» **What you have to do**: Return the number of lines below that contain "order"; nothing else belongs in the reply.

Records excerpted from a collection

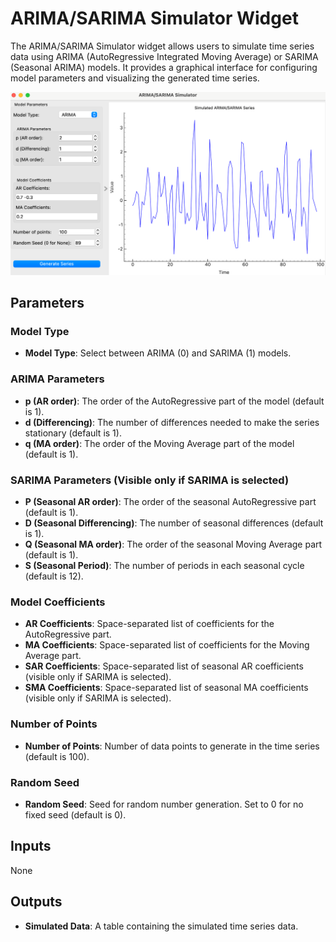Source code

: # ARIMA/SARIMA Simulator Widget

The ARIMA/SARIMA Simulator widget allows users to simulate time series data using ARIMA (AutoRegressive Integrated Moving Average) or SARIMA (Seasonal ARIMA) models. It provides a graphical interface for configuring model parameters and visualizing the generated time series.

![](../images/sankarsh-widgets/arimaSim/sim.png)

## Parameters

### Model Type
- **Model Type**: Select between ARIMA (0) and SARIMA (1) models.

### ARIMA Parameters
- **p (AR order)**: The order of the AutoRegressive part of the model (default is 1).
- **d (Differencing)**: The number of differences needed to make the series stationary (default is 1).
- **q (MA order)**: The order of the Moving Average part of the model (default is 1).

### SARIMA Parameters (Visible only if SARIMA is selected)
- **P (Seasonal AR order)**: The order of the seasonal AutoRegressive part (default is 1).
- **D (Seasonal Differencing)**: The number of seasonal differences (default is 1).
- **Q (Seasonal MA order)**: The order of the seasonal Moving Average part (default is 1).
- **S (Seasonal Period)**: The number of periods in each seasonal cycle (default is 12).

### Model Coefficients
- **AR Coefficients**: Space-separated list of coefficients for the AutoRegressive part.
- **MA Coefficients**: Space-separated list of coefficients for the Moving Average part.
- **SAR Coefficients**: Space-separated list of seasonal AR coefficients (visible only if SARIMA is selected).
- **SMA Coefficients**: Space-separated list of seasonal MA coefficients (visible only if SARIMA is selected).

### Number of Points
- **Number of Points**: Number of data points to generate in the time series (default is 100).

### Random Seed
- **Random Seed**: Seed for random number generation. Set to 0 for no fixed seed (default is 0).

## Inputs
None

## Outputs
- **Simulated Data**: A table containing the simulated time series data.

==

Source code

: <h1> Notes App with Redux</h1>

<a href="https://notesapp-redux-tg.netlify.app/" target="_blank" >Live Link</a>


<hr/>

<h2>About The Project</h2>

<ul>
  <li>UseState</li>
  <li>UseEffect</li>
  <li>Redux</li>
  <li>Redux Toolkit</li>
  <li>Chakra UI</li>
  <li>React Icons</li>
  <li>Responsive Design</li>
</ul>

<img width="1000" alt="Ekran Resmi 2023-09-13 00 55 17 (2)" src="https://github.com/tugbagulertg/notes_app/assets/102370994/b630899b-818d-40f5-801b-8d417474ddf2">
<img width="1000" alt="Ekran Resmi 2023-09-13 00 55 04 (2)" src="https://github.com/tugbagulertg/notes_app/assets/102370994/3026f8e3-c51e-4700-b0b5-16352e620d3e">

» **Answer to this exercise**: 4